西洋中世史の山本です。こんにちは。
先日、上智大学文学部による「秋の1年生研修プログラム」が実施されました。その内容を簡単にご紹介します。
このプログラムは二部構成となっており、全学科共通の第1部では、「横断型人文学プログラム」のプロジェクト・ゼミの履修生による成果発表会が、オンライン形式でおこなわれました。

上記の授業は、「体育・スポーツ文化論」「芸術文化論」「ジャパノロジー(日本学)」という三本柱のテーマのもとで、学科の垣根を超えて学生が主体的に学ぶ、上智大学文学部に特徴的な科目です。先輩にあたる大学院生や4年生の優れた報告を聞いて、1年生は文学部の諸学問がもつ豊穣さをじかに感じられたことだと思います。
第2部は、学科ごとの内容で、史学科は国文学科と合同でおこないます。
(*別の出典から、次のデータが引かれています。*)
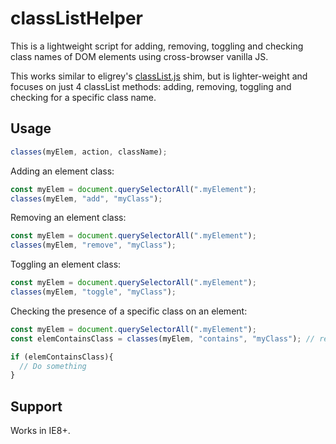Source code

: # classListHelper
This is a lightweight script for adding, removing, toggling and checking class names of DOM elements using cross-browser vanilla JS. 

This works similar to eligrey's [classList.js](https://github.com/eligrey/classList.js) shim, but is lighter-weight and focuses on just 4 classList methods: adding, removing, toggling and checking for a specific class name.

## Usage

```javascript
classes(myElem, action, className);
```

Adding an element class:

```javascript
const myElem = document.querySelectorAll(".myElement");
classes(myElem, "add", "myClass");
```

Removing an element class:

```javascript
const myElem = document.querySelectorAll(".myElement");
classes(myElem, "remove", "myClass");
```

Toggling an element class:

```javascript
const myElem = document.querySelectorAll(".myElement");
classes(myElem, "toggle", "myClass");
```

Checking the presence of a specific class on an element:

```javascript
const myElem = document.querySelectorAll(".myElement");
const elemContainsClass = classes(myElem, "contains", "myClass"); // returns a boolean

if (elemContainsClass){
  // Do something
}
```

## Support

Works in IE8+.

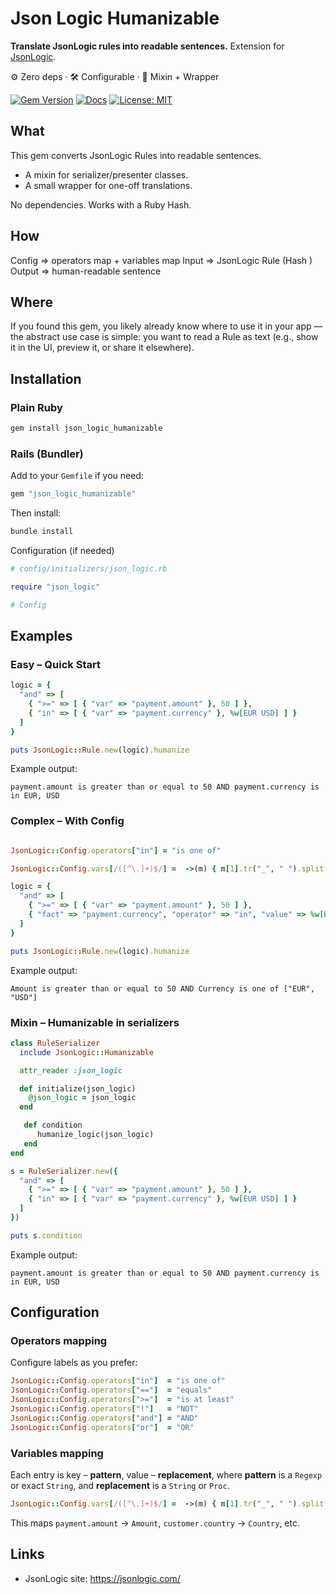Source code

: 
# Json Logic Humanizable

**Translate JsonLogic rules into readable sentences.** Extension for [JsonLogic](https://jsonlogic.com/).

⚙️ Zero deps · 🛠️ Configurable · 🧩 Mixin + Wrapper

[![Gem Version](https://img.shields.io/gem/v/json_logic_humanizable.svg)](https://rubygems.org/gems/json_logic_humanizable) [![Docs](https://img.shields.io/badge/docs-rubydoc.info-blue)](https://www.rubydoc.info/gems/json_logic_humanizable) [![License: MIT](https://img.shields.io/badge/license-MIT-green.svg)](LICENSE)



## What

This gem converts JsonLogic Rules into readable sentences.
- A mixin for serializer/presenter classes.
- A small wrapper for one-off translations.

No dependencies. Works with a Ruby Hash.

## How

Config => operators map + variables map
Input  => JsonLogic Rule (Hash )
Output => human-readable sentence



## Where

If you found this gem, you likely already know where to use it in your app — the abstract use case is simple: you want to read a Rule as text (e.g., show it in the UI, preview it, or share it elsewhere).

## Installation

### Plain Ruby
```bash
gem install json_logic_humanizable
```

### Rails (Bundler)
Add to your `Gemfile` if you need:

```ruby
gem "json_logic_humanizable"
```

Then install:

```bash
bundle install
```

Configuration (if needed)
```ruby
# config/initializers/json_logic.rb

require "json_logic"

# Config
```

## Examples


### Easy – Quick Start
```ruby
logic = {
  "and" => [
    { ">=" => [ { "var" => "payment.amount" }, 50 ] },
    { "in" => [ { "var" => "payment.currency" }, %w[EUR USD] ] }
  ]
}

puts JsonLogic::Rule.new(logic).humanize
```

Example output:
```
payment.amount is greater than or equal to 50 AND payment.currency is in EUR, USD
```

### Complex – With Config

```ruby

JsonLogic::Config.operators["in"] = "is one of"

JsonLogic::Config.vars[/([^\.]+)$/] =  ->(m) { m[1].tr("_", " ").split.map(&:capitalize).join(" ") }

logic = {
  "and" => [
    { ">=" => [ { "var" => "payment.amount" }, 50 ] },
    { "fact" => "payment.currency", "operator" => "in", "value" => %w[EUR USD] }
  ]
}

puts JsonLogic::Rule.new(logic).humanize
```

Example output:
```
Amount is greater than or equal to 50 AND Currency is one of ["EUR", "USD"]
```

### Mixin – Humanizable in serializers

```ruby
class RuleSerializer
  include JsonLogic::Humanizable

  attr_reader :json_logic

  def initialize(json_logic)
    @json_logic = json_logic
  end

   def condition
      humanize_logic(json_logic)
   end
end

s = RuleSerializer.new({
  "and" => [
    { ">=" => [ { "var" => "payment.amount" }, 50 ] },
    { "in" => [ { "var" => "payment.currency" }, %w[EUR USD] ] }
  ]
})

puts s.condition
```
Example output:
```
payment.amount is greater than or equal to 50 AND payment.currency is in EUR, USD
```

## Configuration

### Operators mapping

Configure labels as you prefer:

```ruby
JsonLogic::Config.operators["in"]  = "is one of"
JsonLogic::Config.operators["=="]  = "equals"
JsonLogic::Config.operators[">="]  = "is at least"
JsonLogic::Config.operators["!"]   = "NOT"
JsonLogic::Config.operators["and"] = "AND"
JsonLogic::Config.operators["or"]  = "OR"
```

### Variables mapping

Each entry is key  – **pattern**,  value – **replacement**, where **pattern** is a `Regexp` or exact `String`, and **replacement** is a `String` or `Proc`.

```ruby
JsonLogic::Config.vars[/([^\.]+)$/] =  ->(m) { m[1].tr("_", " ").split.map(&:capitalize).join(" ") }
```

This maps `payment.amount` → `Amount`, `customer.country` → `Country`, etc.

## Links

- JsonLogic site: https://jsonlogic.com/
今回は7つのグループに分かれて、両学科の教員が案内しつつ、キャンパスのなかや近隣の文化財や史跡をめぐるというものでした。
ここでは中川先生と私が担当しました「東京ジャーミイ」の見学プログラムについて、お伝えします。東京ジャーミイは渋谷区にある、日本でも最も古いモスク(イスラーム教の宗教施設)の一つです。現在の建物は2000年に落成したもので、オスマン帝国の往時のモスクを模した壮麗豪華な建築物となっています。地の利が良い上智大学のキャンパスからは、30分程度で行くことができます。
到着後は、東京ジャーミイ広報担当の下村様より、同モスクの成り立ちやイスラーム教の特徴について簡単にご説明いただきました。その後、礼拝堂やハラルマーケットを見学しました。学生たちはモスク内の様々な意匠を興味深く観察したり、礼拝に来ていたムスリムの方と英語でコミュニケーションをとっていました。こうした体験は、歴史研究にとっても大いに役に立つと思われます。
上智大学生を温かく迎えてくださいました、下村様を始めとした東京ジャーミイの方々には、あつく御礼を申し上げます。